Anger and Cry over India’s diplomat calling for ‘Israel model’ settlement in Kashmir

wilayattimes (US)

Washington:A senior Indian diplomat has triggered a controversy by calling for the adoption of an “Israeli model” in Kashmir, which is reeling under a crippling military lockdown and internet blackout for nearly four months now.
An hour-long video featuring Sandeep Chakravorty, India’s consul general in New York, has gone viral on social media, in which he is addressing a group of Kashmiri Hindus – known as Pandits – at a private event in the US city last week.

“I believe the security situation will improve, it will allow the refugees to go back, and in your lifetime, you will be able to go back … and you will be able to find security, because we already have a model in the world,” said Chakravorty, referring to the exodus of tens of thousands of Kashmiri Hindus in 1989 after an armed rebellion against the Indian rule started in the Himalayan region.

“I don’t know why we don’t follow it. It has happened in the Middle East. If the Israeli people can do it, we can also do it,” he said, adding that the current Indian leadership is “determined” to do so.

A senior Indian diplomat has sparked anger by calling for the adoption of an “Israeli model” in Indian-administered Kashmir.

“The video was chilling,” Mona Bhan, associate professor of anthropology at Syracuse University in the United States, told Al Jazeera.

“It tries to recreate an idyllic home for Kashmiri Pandits based on ugly and violent exclusions.”

Bhan, herself a Kashmiri Pandit, said the narratives about her community’s suffering have been “instrumentalised as a justification” for the abrogation of Articles 370 and 35A.

“It will, unfortunately, mean that if Pandits do return at all, they will return as settlers. There can be no justification for an ethical return that does not affirm and acknowledge Kashmir’s plural cultures and histories,” she said.

Kashmiri novelist and journalist Mirza Waheed told Al Jazeera that it was “simply outrageous” that a senior Indian diplomat was allowed to express “such offensive and extremist views”.

“One wonders whether the Indian state has outsourced parts of its home and foreign policy to private gatherings where a high-ranking official feels free to essentially call for the expropriation of Kashmiris,” he said.
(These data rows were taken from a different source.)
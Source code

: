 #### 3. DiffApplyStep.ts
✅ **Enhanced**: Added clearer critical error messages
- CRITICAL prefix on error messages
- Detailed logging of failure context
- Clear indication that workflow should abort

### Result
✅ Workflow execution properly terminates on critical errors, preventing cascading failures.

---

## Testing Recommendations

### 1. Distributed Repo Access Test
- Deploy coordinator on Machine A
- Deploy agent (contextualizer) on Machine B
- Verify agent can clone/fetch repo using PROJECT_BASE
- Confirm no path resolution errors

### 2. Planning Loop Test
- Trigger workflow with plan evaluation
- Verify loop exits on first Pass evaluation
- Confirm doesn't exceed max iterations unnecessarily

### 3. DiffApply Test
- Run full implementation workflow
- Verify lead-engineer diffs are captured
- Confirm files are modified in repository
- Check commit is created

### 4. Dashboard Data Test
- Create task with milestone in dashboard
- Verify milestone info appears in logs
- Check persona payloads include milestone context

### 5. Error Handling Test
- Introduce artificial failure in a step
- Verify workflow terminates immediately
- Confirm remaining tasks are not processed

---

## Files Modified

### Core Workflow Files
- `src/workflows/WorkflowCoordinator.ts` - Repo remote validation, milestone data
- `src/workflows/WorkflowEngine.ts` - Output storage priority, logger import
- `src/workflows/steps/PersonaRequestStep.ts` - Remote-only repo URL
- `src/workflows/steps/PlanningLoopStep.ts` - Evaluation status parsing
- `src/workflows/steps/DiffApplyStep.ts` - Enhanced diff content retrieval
KASHMIRI HINDUS (PANDITS) REACT

The diplomat’s remarks have also evoked responses that are reflective of the positions various groups have on the return of between 150,000 and 200,000 Kashmiri Hindus, also called Pandits, to the valley.

Sanjay Tickoo, chairman of the Kashmir Pandit Sangharsh Samiti, is a community leader who continued to live in Kashmir even after the exodus of his fellow Pandits. He said the idea of Israeli-type settlements was “crazy”.

“Do they think that with the abrogation of Article 370 they can do anything? We won’t allow such settlements. It is unfortunate that some people in our community who live in the West are not willing to live with their Muslim neighbors here. But whatever their plans, these settlements will not materialize,” Tickoo said.

He said such statements will endanger the lives of more than 4,000 Kashmiri Hindus who live and work in Kashmir Valley at present.

Satish Mahaldar, a Kashmiri Pandit leader who migrated to New Delhi in 1990, said: “I condemn his remarks because they go against the very grain of our secular constitution. Miscreants are trying to divide us along communal lines. My Kashmir is not a place for such ideas.”

“We can’t let anyone exploit people in the name of religion. These people are not aware of the fact that death rate in the community is three times higher than the birth rate. We are becoming extinct and they are playing politics on our plight,” he said.

However, Ashok Kaul, a ruling Bharatiya Janata Party (BJP) representative in Kashmir, denied any plans of initiating Israel-style settlements.

“We have always maintained that Kashmiri Pandits should return to their homeland with honor, dignity and with full security so that the previous (mass exodus) things should not happen again,” he said.

Jammu and Kashmir has been facing severe lockdown since Aug. 5, 2019, when the Indian government scrapped the special status, which allowed citizens to enact their own laws, of the region.

His comments drew the ire of Pakistan’s Prime Minister Imran Khan who in a tweet on Wednesday said: “Shows the fascist mindset of the Indian govt’s RSS [Rashtriya Swayamsevak Sangh] ideology that has continued the siege of Jammu and Kashmir] for over 100 days.”

Pakistan, which holds part of the disputed state of Jammu and Kashmir and claims it in full, has voiced concern over a lockdown which persists in the region since early August, in the aftermath of the scrapping of special status granted to the state.

The change in status among many other things did away with a law which prohibited non-Kashmiris from buying property in the scenic Himalayan state, raising fears that the Indian government will attempt to change demographics of its only Muslim majority state.